However, everyone was in a hurry. The Government wanted the report quickly and the Scottish teachers were already on strike. They were nearly always on strike. The English teachers were restive. They have nearly always been restive. We were told that we must get the report out by Christmas. We did it but, by Jove, it was a difficult job. I have never met a committee—and I have presided over many—that worked so hard to find an answer to the problems. What is wrong here? We hear that the Minister responsible for the matter is trying hard and that he has issued a list of firm principles. We hear that he is holding discussions and other things, but in his speech in another place the Minister said he was heartened by the present round of talks with the unions that had begun in July. Those talks must presumably be bearing fruit by now.

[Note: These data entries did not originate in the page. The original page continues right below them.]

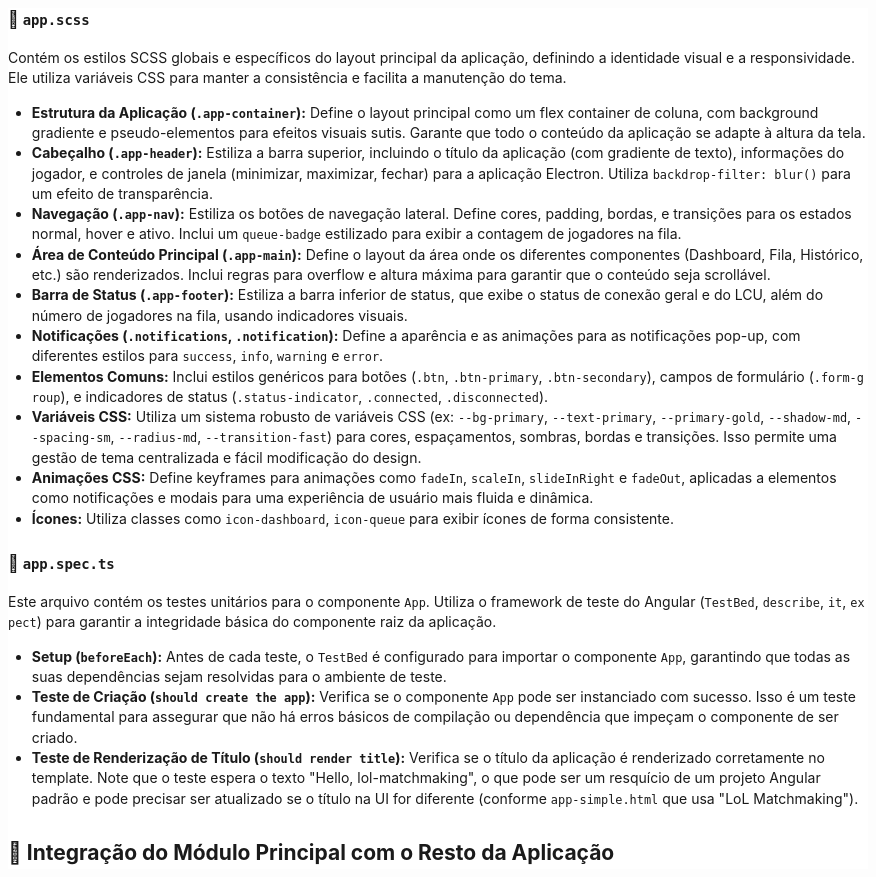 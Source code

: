 ### 📄 `app.scss`

Contém os estilos SCSS globais e específicos do layout principal da aplicação, definindo a identidade visual e a responsividade. Ele utiliza variáveis CSS para manter a consistência e facilita a manutenção do tema.

- **Estrutura da Aplicação (`.app-container`):** Define o layout principal como um flex container de coluna, com background gradiente e pseudo-elementos para efeitos visuais sutis. Garante que todo o conteúdo da aplicação se adapte à altura da tela.
- **Cabeçalho (`.app-header`):** Estiliza a barra superior, incluindo o título da aplicação (com gradiente de texto), informações do jogador, e controles de janela (minimizar, maximizar, fechar) para a aplicação Electron. Utiliza `backdrop-filter: blur()` para um efeito de transparência.
- **Navegação (`.app-nav`):** Estiliza os botões de navegação lateral. Define cores, padding, bordas, e transições para os estados normal, hover e ativo. Inclui um `queue-badge` estilizado para exibir a contagem de jogadores na fila.
- **Área de Conteúdo Principal (`.app-main`):** Define o layout da área onde os diferentes componentes (Dashboard, Fila, Histórico, etc.) são renderizados. Inclui regras para overflow e altura máxima para garantir que o conteúdo seja scrollável.
- **Barra de Status (`.app-footer`):** Estiliza a barra inferior de status, que exibe o status de conexão geral e do LCU, além do número de jogadores na fila, usando indicadores visuais.
- **Notificações (`.notifications`, `.notification`):** Define a aparência e as animações para as notificações pop-up, com diferentes estilos para `success`, `info`, `warning` e `error`.
- **Elementos Comuns:** Inclui estilos genéricos para botões (`.btn`, `.btn-primary`, `.btn-secondary`), campos de formulário (`.form-group`), e indicadores de status (`.status-indicator`, `.connected`, `.disconnected`).
- **Variáveis CSS:** Utiliza um sistema robusto de variáveis CSS (ex: `--bg-primary`, `--text-primary`, `--primary-gold`, `--shadow-md`, `--spacing-sm`, `--radius-md`, `--transition-fast`) para cores, espaçamentos, sombras, bordas e transições. Isso permite uma gestão de tema centralizada e fácil modificação do design.
- **Animações CSS:** Define keyframes para animações como `fadeIn`, `scaleIn`, `slideInRight` e `fadeOut`, aplicadas a elementos como notificações e modais para uma experiência de usuário mais fluida e dinâmica.
- **Ícones:** Utiliza classes como `icon-dashboard`, `icon-queue` para exibir ícones de forma consistente.

### 📄 `app.spec.ts`

Este arquivo contém os testes unitários para o componente `App`. Utiliza o framework de teste do Angular (`TestBed`, `describe`, `it`, `expect`) para garantir a integridade básica do componente raiz da aplicação.

- **Setup (`beforeEach`):** Antes de cada teste, o `TestBed` é configurado para importar o componente `App`, garantindo que todas as suas dependências sejam resolvidas para o ambiente de teste.
- **Teste de Criação (`should create the app`):** Verifica se o componente `App` pode ser instanciado com sucesso. Isso é um teste fundamental para assegurar que não há erros básicos de compilação ou dependência que impeçam o componente de ser criado.
- **Teste de Renderização de Título (`should render title`):** Verifica se o título da aplicação é renderizado corretamente no template. Note que o teste espera o texto "Hello, lol-matchmaking", o que pode ser um resquício de um projeto Angular padrão e pode precisar ser atualizado se o título na UI for diferente (conforme `app-simple.html` que usa "LoL Matchmaking").

## 🔗 Integração do Módulo Principal com o Resto da Aplicação
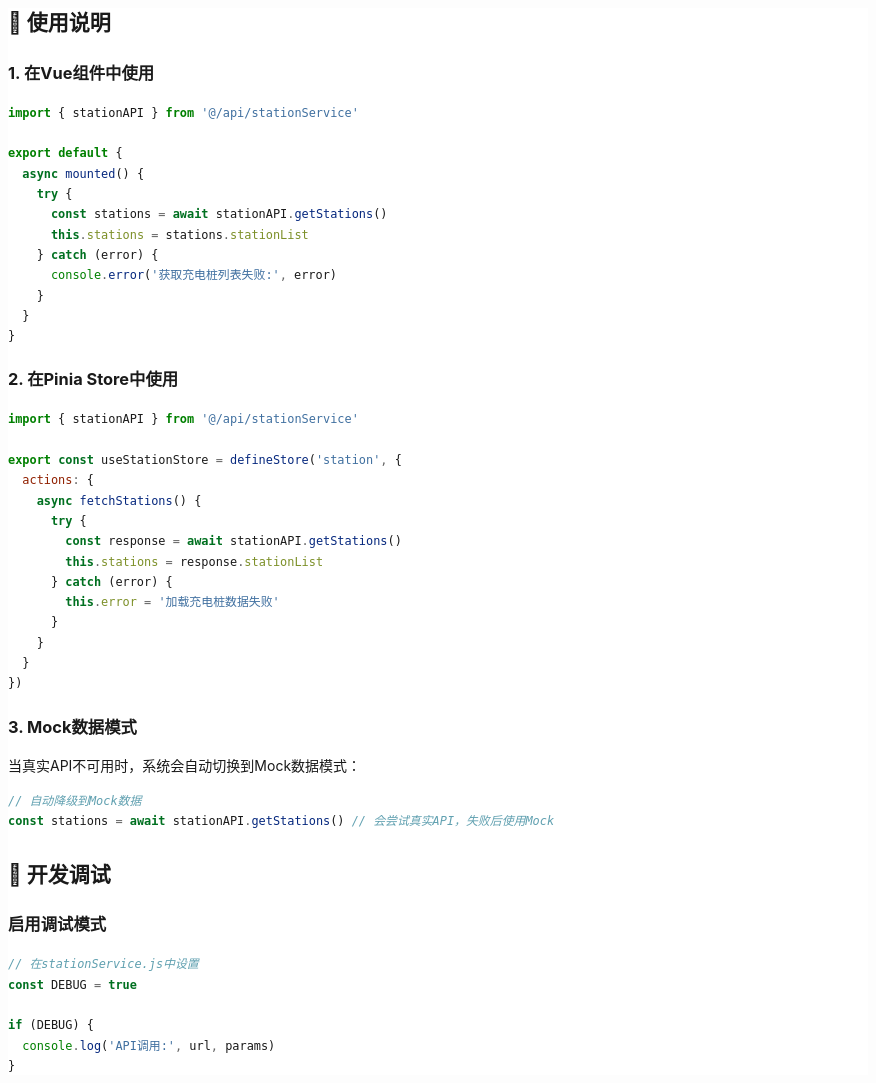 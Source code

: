 ## 📝 使用说明

### 1. 在Vue组件中使用
```javascript
import { stationAPI } from '@/api/stationService'

export default {
  async mounted() {
    try {
      const stations = await stationAPI.getStations()
      this.stations = stations.stationList
    } catch (error) {
      console.error('获取充电桩列表失败:', error)
    }
  }
}
```

### 2. 在Pinia Store中使用
```javascript
import { stationAPI } from '@/api/stationService'

export const useStationStore = defineStore('station', {
  actions: {
    async fetchStations() {
      try {
        const response = await stationAPI.getStations()
        this.stations = response.stationList
      } catch (error) {
        this.error = '加载充电桩数据失败'
      }
    }
  }
})
```

### 3. Mock数据模式
当真实API不可用时，系统会自动切换到Mock数据模式：
```javascript
// 自动降级到Mock数据
const stations = await stationAPI.getStations() // 会尝试真实API，失败后使用Mock
```

## 🔧 开发调试

### 启用调试模式
```javascript
// 在stationService.js中设置
const DEBUG = true

if (DEBUG) {
  console.log('API调用:', url, params)
}
```
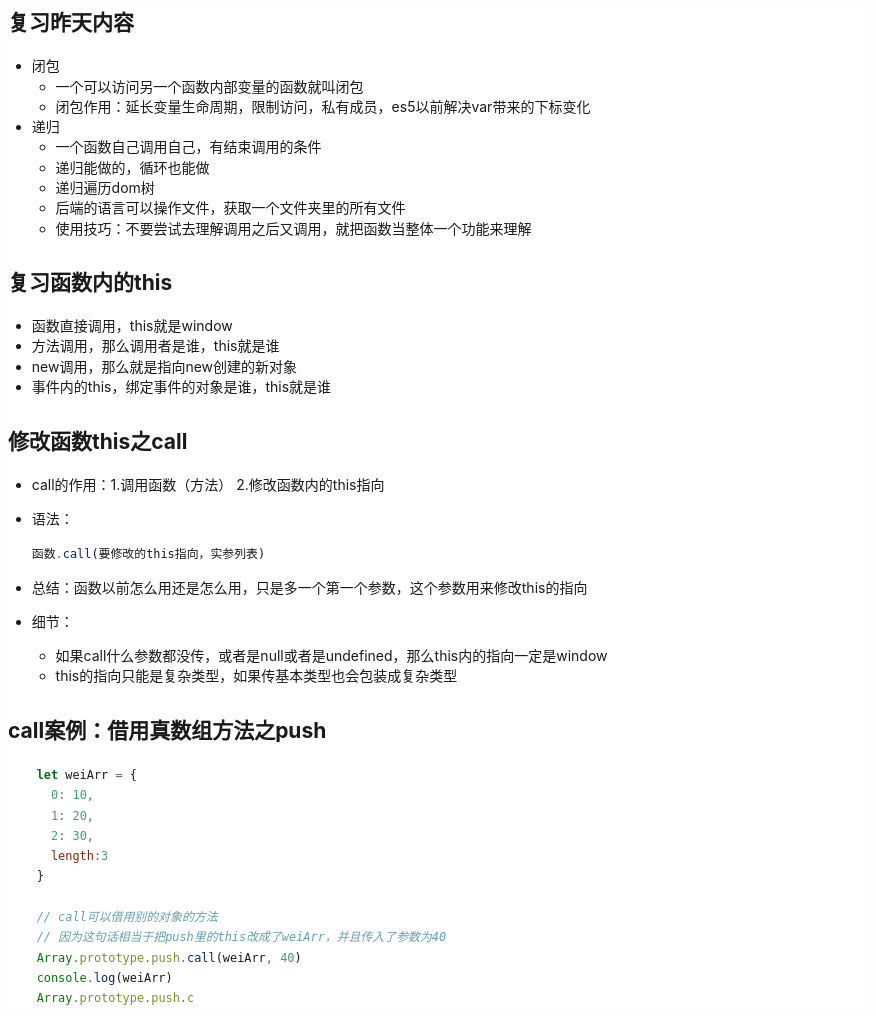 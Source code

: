 ## 复习昨天内容

- 闭包
  - 一个可以访问另一个函数内部变量的函数就叫闭包
  - 闭包作用：延长变量生命周期，限制访问，私有成员，es5以前解决var带来的下标变化
- 递归
  - 一个函数自己调用自己，有结束调用的条件
  - 递归能做的，循环也能做
  - 递归遍历dom树
  - 后端的语言可以操作文件，获取一个文件夹里的所有文件
  - 使用技巧：不要尝试去理解调用之后又调用，就把函数当整体一个功能来理解



## 复习函数内的this

- 函数直接调用，this就是window
- 方法调用，那么调用者是谁，this就是谁
- new调用，那么就是指向new创建的新对象
- 事件内的this，绑定事件的对象是谁，this就是谁

## 修改函数this之call

- call的作用：1.调用函数（方法） 2.修改函数内的this指向

- 语法：

  ```js
  函数.call(要修改的this指向，实参列表)
  ```

- 总结：函数以前怎么用还是怎么用，只是多一个第一个参数，这个参数用来修改this的指向

- 细节：

  - 如果call什么参数都没传，或者是null或者是undefined，那么this内的指向一定是window
  - this的指向只能是复杂类型，如果传基本类型也会包装成复杂类型



## call案例：借用真数组方法之push

```js
    let weiArr = {
      0: 10,
      1: 20,
      2: 30,
      length:3
    }

    // call可以借用别的对象的方法
    // 因为这句话相当于把push里的this改成了weiArr，并且传入了参数为40
    Array.prototype.push.call(weiArr, 40)
    console.log(weiArr)
    Array.prototype.push.c
```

Some blame the difficulty in getting a satisfactory machinery for settling teachers' pay upon the unions. They say there are too many unions, that they are in conflict with each other, that they seek members from each other, and other such things. I admit straight away that there is a great difficulty there. Some of the teacher unions are where they are for historical reasons and not for vocational reasons. They derive from the past. As unions they have wanted to maintain their livelihoods and work and so they have adjusted themselves to the new situation without a clear role. However, it is not the unions which are the trouble here. I can say from experience that it does not matter what diversity there is among unions; one can get unity among them if one sets about it the right way. The right way is that at the end of the day there has to be one voice or one set of voices. That is the basis of negotiation, and it rarely ever fails.

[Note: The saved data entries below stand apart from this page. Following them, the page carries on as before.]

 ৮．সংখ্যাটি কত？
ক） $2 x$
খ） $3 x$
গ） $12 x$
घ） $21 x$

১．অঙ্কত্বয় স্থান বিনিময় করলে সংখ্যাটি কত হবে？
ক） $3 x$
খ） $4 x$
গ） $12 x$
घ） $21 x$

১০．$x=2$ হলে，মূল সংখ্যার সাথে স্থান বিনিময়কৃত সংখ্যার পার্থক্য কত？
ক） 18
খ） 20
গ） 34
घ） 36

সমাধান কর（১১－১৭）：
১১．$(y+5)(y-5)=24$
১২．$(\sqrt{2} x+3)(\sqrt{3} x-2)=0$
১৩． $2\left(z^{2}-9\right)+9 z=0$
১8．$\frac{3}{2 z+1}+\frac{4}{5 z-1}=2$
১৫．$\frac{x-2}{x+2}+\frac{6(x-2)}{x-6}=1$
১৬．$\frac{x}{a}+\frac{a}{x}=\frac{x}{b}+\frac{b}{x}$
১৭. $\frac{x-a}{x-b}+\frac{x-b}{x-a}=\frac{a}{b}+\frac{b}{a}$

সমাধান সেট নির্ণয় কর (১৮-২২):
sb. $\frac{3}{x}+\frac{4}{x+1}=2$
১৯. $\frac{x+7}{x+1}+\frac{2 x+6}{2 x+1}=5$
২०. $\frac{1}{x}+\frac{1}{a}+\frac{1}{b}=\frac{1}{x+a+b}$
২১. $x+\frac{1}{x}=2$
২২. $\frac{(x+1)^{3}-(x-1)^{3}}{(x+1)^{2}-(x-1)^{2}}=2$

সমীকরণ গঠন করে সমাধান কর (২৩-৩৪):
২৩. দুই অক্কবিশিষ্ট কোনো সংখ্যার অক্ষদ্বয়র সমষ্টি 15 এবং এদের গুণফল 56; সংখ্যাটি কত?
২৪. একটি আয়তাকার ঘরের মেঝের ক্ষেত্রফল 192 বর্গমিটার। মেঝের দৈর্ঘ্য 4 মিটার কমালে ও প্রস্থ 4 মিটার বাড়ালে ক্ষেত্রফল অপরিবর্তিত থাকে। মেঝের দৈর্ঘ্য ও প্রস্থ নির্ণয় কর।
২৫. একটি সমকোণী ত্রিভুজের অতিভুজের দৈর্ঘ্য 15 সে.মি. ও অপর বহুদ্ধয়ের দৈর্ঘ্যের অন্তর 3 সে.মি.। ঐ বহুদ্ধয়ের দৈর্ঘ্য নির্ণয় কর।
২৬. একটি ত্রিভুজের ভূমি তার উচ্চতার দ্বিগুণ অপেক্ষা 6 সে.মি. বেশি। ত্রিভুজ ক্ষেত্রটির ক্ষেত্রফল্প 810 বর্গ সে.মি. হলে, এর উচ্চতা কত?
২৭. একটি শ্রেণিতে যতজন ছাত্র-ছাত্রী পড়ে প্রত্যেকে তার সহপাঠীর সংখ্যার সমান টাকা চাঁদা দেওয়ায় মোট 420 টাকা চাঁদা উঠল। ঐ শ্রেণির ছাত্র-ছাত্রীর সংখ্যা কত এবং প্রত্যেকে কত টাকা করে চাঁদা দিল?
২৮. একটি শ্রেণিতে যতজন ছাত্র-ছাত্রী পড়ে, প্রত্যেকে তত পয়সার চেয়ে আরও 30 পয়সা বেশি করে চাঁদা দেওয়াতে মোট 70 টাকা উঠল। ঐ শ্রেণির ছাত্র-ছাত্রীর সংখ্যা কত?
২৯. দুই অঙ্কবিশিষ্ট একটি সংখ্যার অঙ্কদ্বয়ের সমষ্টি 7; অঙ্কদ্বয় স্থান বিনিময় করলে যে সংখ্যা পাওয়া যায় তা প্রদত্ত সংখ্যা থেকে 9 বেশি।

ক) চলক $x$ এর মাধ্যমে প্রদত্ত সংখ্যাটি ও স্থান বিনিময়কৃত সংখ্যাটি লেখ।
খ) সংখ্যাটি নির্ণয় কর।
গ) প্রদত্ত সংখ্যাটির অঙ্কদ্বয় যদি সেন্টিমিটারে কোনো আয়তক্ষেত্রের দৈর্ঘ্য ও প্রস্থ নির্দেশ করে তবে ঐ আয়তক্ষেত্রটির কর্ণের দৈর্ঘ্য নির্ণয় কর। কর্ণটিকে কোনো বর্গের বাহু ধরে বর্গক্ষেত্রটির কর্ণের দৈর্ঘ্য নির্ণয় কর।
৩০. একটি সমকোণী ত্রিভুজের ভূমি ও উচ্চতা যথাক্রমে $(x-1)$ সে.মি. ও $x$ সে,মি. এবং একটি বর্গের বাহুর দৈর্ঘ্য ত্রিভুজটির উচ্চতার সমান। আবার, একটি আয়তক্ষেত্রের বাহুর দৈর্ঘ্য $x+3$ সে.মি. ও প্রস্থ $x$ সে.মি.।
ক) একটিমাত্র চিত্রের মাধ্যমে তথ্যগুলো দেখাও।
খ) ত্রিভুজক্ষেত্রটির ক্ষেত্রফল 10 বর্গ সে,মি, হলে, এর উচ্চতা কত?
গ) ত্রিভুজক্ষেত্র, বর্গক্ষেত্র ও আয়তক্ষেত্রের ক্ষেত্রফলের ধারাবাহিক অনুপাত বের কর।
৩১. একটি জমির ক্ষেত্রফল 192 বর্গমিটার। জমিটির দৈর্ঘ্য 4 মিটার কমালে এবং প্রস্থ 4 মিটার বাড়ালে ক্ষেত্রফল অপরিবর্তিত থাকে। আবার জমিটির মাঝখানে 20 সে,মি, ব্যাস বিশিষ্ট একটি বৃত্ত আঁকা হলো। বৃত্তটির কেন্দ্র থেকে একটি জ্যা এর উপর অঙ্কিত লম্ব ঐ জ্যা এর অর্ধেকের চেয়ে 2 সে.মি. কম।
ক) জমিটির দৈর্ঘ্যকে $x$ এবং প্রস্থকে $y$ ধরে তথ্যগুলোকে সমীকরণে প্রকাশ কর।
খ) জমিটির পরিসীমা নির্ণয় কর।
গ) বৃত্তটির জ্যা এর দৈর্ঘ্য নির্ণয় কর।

However, the real trouble with teachers' pay occurs on the other side, among what are called the employers. Instead of one employer we have a three-headed monster which comprises the local education authorities, the Department of Education and the Treasury. Those are the employers. It is astonishing that all the local education authorities—there are lots and lots of them under different management, with different outlooks and in different geographical locations—have been rolled into one for the purpose of negotiations on teachers' pay. They are the employers. However, they are dealing with the hybrid state of funding the education service. This hybrid state comprises local authority interests, because of local government control to an extent and the obligation for financial support to a considerable extent, and the Government, who have a very big interest in their side of the account.

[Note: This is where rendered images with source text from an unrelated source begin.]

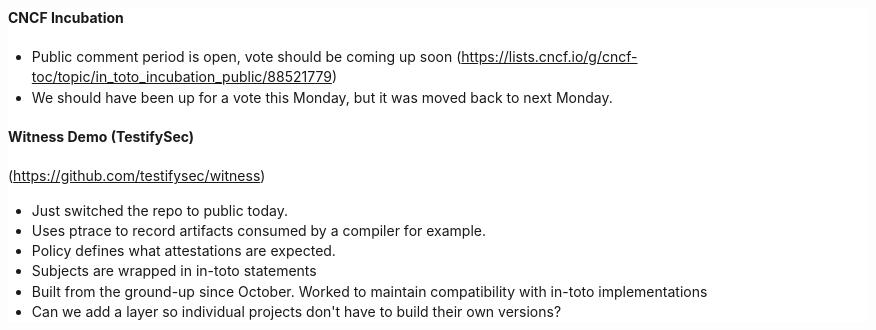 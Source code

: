 #### CNCF Incubation
* Public comment period is open, vote should be coming up soon
(https://lists.cncf.io/g/cncf-toc/topic/in_toto_incubation_public/88521779)
* We should have been up for a vote this Monday, but it was moved back to next Monday.

#### Witness Demo (TestifySec)
(https://github.com/testifysec/witness)
* Just switched the repo to public today.
* Uses ptrace to record artifacts consumed by a compiler for example.
* Policy defines what attestations are expected. 
* Subjects are wrapped in in-toto statements
* Built from the ground-up since October. Worked to maintain compatibility with in-toto implementations
* Can we add a layer so individual projects don't have to build their own versions?
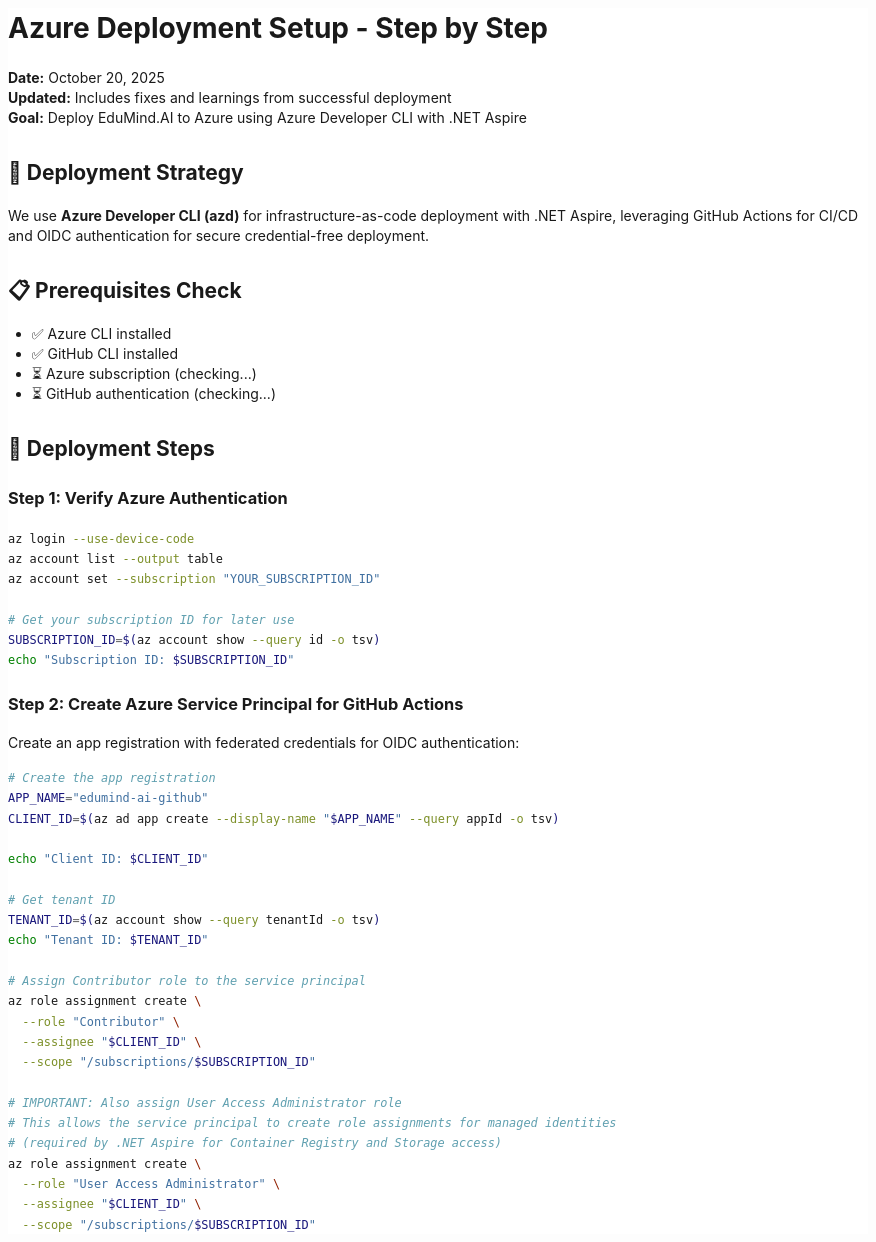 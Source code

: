 # Azure Deployment Setup - Step by Step

**Date:** October 20, 2025  
**Updated:** Includes fixes and learnings from successful deployment  
**Goal:** Deploy EduMind.AI to Azure using Azure Developer CLI with .NET Aspire

## 🎯 Deployment Strategy

We use **Azure Developer CLI (azd)** for infrastructure-as-code deployment with .NET Aspire, leveraging GitHub Actions for CI/CD and OIDC authentication for secure credential-free deployment.

## 📋 Prerequisites Check

- ✅ Azure CLI installed
- ✅ GitHub CLI installed
- ⏳ Azure subscription (checking...)
- ⏳ GitHub authentication (checking...)

## 🚀 Deployment Steps

### Step 1: Verify Azure Authentication

```bash
az login --use-device-code
az account list --output table
az account set --subscription "YOUR_SUBSCRIPTION_ID"

# Get your subscription ID for later use
SUBSCRIPTION_ID=$(az account show --query id -o tsv)
echo "Subscription ID: $SUBSCRIPTION_ID"
```

### Step 2: Create Azure Service Principal for GitHub Actions

Create an app registration with federated credentials for OIDC authentication:

```bash
# Create the app registration
APP_NAME="edumind-ai-github"
CLIENT_ID=$(az ad app create --display-name "$APP_NAME" --query appId -o tsv)

echo "Client ID: $CLIENT_ID"

# Get tenant ID
TENANT_ID=$(az account show --query tenantId -o tsv)
echo "Tenant ID: $TENANT_ID"

# Assign Contributor role to the service principal
az role assignment create \
  --role "Contributor" \
  --assignee "$CLIENT_ID" \
  --scope "/subscriptions/$SUBSCRIPTION_ID"

# IMPORTANT: Also assign User Access Administrator role
# This allows the service principal to create role assignments for managed identities
# (required by .NET Aspire for Container Registry and Storage access)
az role assignment create \
  --role "User Access Administrator" \
  --assignee "$CLIENT_ID" \
  --scope "/subscriptions/$SUBSCRIPTION_ID"
```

When the employers can become one, when they are able to settle their position as employers and deal with the employees and when they can settle their differences and come as a body for negotiation, then there is a very good possibility of getting agreement. However, it does not work that way. There is so much bickering going on between local authorities, the Treasury and the Department of Education that the unions do not know where they are. To deal with this matter comprehensively and satisfactorily would involve a complete change in the funding of our education service, or at least a big change in the funding of salaries and conditions of service of teachers. That does not necessarily mean that education as a system would be controlled by central government. However, it means that one body would be responsible for the recruitment, the salary structure, the requirements and all the other conditions of employed teachers. That would also introduce a great deal more mobility into the teacher service.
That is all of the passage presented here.